◆ **WHAT IS BEING ASKED**:
For the word "système", work out how many lines in the records below contain it and state that count alone.

◆ **INPUT**:
☆ ☆ ☆ ☆ ☆
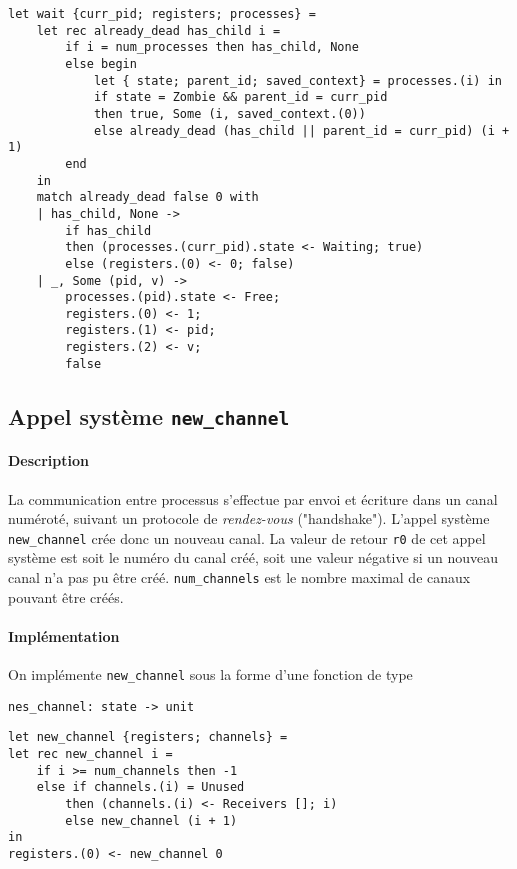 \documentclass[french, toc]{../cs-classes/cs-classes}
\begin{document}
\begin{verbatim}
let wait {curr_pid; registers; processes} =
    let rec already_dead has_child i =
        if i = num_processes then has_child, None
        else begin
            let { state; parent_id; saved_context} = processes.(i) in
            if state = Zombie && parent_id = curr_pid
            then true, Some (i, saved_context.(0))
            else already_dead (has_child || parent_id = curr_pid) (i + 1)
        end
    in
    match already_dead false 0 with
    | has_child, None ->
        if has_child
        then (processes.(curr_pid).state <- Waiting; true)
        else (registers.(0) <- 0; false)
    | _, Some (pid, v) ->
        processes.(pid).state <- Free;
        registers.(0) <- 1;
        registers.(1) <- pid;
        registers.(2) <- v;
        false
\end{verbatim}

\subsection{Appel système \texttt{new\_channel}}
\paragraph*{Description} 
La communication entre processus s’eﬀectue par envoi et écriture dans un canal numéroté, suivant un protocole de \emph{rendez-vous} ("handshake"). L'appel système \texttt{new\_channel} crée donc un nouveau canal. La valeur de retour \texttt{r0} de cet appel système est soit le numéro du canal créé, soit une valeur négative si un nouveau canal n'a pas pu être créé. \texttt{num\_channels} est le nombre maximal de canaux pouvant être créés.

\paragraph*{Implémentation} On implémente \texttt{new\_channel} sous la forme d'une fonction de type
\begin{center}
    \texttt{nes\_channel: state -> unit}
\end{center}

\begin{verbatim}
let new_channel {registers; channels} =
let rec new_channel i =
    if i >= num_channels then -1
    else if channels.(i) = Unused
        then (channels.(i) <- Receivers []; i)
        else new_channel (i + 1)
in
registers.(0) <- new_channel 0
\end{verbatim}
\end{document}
☆ ☆ ☆ ☆ ☆
◆ **THE ANSWER**:
2